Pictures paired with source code
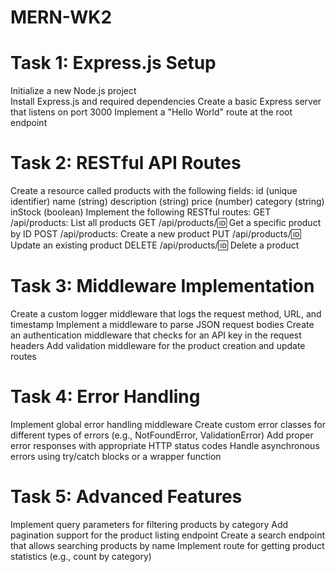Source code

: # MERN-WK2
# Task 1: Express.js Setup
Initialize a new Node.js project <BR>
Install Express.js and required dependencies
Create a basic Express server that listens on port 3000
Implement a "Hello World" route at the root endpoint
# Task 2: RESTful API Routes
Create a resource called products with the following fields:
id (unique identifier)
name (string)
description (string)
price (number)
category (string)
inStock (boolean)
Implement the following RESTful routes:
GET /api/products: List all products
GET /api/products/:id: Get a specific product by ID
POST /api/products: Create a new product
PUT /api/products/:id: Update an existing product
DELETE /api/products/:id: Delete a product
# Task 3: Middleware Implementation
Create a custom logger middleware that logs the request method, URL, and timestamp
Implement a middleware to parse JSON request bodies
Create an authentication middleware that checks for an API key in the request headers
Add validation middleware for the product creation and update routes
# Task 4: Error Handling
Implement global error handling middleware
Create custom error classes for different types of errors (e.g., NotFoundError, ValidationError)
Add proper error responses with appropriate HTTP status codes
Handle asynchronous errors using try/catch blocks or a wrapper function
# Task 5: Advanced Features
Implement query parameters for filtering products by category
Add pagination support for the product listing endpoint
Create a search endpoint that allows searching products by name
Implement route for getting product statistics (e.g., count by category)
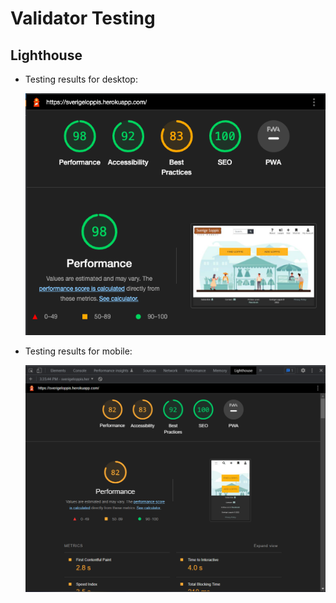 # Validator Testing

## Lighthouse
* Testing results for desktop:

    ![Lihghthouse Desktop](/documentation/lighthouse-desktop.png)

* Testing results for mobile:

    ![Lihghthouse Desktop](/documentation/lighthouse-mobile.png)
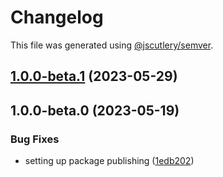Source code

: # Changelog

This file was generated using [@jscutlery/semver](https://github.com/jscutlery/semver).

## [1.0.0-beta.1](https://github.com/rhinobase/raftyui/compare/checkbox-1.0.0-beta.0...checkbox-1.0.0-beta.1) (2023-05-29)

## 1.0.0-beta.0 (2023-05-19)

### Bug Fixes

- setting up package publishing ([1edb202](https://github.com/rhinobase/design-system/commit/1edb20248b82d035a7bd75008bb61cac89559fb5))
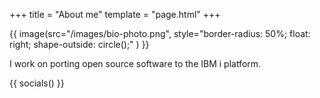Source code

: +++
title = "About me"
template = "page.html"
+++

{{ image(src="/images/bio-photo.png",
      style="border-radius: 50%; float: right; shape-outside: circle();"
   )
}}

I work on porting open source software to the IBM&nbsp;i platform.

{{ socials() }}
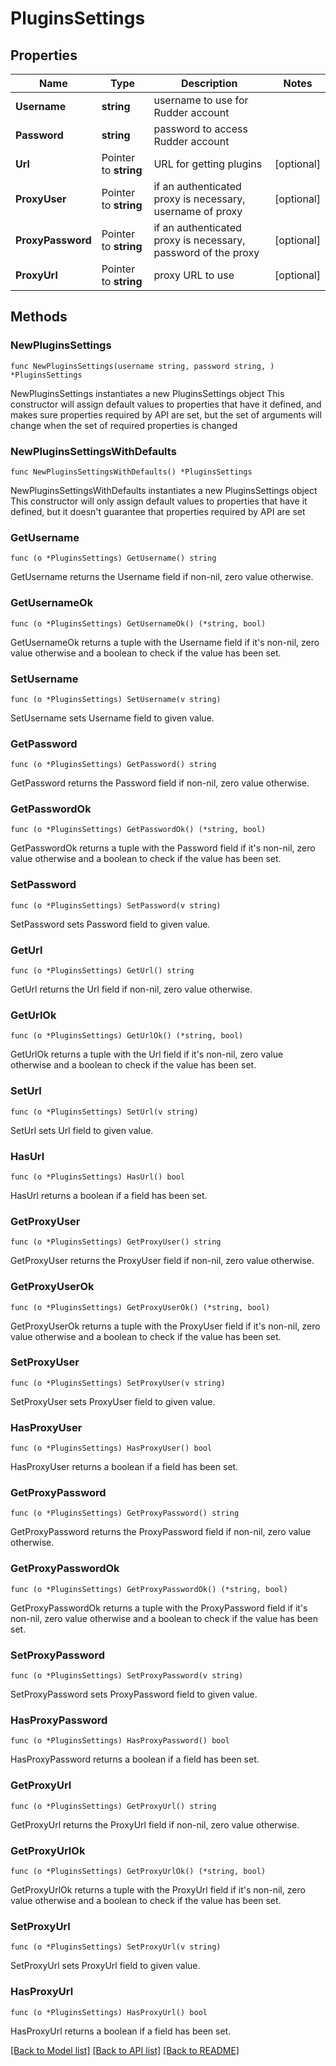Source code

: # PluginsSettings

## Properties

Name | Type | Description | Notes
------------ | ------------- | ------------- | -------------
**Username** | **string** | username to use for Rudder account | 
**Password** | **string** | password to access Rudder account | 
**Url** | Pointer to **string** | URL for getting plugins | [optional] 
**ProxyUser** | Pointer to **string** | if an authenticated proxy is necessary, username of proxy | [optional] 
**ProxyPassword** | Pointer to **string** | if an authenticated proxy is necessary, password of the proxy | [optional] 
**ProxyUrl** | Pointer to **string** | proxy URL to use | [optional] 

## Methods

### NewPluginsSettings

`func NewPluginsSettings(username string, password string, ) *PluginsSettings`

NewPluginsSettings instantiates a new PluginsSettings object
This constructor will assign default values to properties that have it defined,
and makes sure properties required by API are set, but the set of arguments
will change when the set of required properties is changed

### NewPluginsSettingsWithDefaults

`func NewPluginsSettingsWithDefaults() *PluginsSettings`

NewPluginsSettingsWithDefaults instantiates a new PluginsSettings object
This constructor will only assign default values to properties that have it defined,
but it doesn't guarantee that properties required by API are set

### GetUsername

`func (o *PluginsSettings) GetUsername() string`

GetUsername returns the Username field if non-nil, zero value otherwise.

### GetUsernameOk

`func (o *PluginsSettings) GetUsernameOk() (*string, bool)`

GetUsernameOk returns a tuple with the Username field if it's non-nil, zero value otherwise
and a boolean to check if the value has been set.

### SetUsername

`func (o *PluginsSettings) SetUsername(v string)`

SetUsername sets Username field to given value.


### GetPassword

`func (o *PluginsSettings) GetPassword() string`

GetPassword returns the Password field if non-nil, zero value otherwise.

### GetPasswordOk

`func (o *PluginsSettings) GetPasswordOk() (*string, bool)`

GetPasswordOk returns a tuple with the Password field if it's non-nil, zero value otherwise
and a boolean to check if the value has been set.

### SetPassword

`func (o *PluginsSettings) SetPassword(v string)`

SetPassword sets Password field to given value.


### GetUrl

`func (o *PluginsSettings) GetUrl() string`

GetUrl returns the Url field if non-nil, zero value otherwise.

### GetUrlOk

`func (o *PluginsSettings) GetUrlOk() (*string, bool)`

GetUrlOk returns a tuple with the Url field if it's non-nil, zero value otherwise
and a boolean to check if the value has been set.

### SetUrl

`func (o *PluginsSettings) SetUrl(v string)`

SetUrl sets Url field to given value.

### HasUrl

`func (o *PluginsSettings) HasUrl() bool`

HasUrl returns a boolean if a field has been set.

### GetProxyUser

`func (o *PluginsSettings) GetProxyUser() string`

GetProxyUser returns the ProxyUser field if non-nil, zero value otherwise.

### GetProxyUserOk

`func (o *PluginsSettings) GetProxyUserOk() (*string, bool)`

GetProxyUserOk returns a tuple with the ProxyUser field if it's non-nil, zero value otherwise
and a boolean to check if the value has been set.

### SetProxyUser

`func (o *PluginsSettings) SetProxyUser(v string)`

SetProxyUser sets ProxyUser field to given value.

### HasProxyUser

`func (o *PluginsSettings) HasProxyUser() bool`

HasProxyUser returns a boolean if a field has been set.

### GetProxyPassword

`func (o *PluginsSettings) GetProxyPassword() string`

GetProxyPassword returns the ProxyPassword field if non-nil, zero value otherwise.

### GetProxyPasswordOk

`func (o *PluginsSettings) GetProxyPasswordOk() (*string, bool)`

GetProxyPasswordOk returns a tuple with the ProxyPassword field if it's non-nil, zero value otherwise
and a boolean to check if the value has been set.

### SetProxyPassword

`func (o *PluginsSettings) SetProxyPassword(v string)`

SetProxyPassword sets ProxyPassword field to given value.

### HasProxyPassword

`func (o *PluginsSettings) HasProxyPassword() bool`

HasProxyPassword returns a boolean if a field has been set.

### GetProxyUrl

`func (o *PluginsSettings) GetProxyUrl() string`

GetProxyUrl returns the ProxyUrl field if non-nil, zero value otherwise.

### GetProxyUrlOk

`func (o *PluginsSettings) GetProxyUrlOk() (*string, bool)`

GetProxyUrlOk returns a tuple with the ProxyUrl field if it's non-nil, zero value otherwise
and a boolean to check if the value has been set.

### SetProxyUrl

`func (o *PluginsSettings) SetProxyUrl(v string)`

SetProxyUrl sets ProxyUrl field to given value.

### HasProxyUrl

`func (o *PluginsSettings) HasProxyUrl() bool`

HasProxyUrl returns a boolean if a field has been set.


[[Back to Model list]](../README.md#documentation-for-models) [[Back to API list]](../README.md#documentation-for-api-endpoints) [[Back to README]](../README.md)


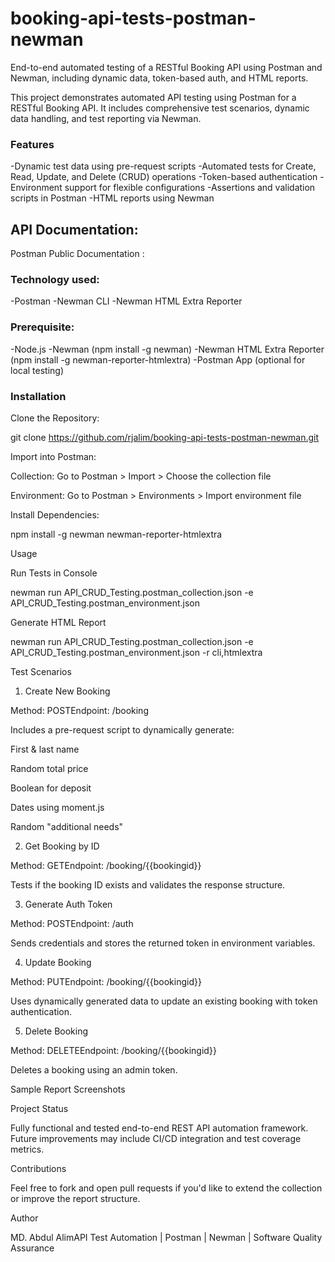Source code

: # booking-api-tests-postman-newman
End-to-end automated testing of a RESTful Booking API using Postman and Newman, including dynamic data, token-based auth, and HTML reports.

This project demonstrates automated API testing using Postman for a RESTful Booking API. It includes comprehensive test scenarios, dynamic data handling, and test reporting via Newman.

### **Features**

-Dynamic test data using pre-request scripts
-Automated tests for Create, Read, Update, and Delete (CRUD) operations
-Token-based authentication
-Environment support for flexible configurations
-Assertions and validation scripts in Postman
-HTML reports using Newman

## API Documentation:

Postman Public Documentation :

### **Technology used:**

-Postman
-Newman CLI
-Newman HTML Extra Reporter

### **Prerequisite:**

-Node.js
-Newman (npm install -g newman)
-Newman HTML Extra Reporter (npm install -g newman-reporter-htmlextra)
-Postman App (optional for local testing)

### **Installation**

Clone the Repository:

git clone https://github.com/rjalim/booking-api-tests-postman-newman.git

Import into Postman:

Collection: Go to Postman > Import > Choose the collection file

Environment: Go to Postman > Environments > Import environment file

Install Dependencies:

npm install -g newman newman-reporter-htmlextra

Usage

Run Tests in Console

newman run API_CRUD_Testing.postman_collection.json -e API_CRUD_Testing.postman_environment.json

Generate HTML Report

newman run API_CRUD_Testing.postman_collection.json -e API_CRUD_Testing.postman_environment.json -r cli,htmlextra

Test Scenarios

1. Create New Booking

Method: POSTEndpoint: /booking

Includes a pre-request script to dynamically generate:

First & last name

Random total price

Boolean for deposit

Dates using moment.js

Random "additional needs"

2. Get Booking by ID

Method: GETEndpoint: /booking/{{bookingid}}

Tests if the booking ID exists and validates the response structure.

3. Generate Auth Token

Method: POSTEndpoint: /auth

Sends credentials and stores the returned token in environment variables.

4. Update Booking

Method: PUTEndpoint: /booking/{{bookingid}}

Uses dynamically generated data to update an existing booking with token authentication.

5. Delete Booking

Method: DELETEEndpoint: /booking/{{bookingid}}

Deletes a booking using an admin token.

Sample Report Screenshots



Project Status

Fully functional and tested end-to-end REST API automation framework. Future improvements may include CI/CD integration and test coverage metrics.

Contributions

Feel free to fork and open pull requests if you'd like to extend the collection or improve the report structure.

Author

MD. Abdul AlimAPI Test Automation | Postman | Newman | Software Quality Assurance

# Problem to solve:
Please return the lines above that run from the line containing "### SetProxyPassword" to the line containing "(o *PluginsSettings) GetProxyUrl()", inclusive, exactly and with no other lines.

# Written reply:
### SetProxyPassword

`func (o *PluginsSettings) SetProxyPassword(v string)`

SetProxyPassword sets ProxyPassword field to given value.

### HasProxyPassword

`func (o *PluginsSettings) HasProxyPassword() bool`

HasProxyPassword returns a boolean if a field has been set.

### GetProxyUrl

`func (o *PluginsSettings) GetProxyUrl() string`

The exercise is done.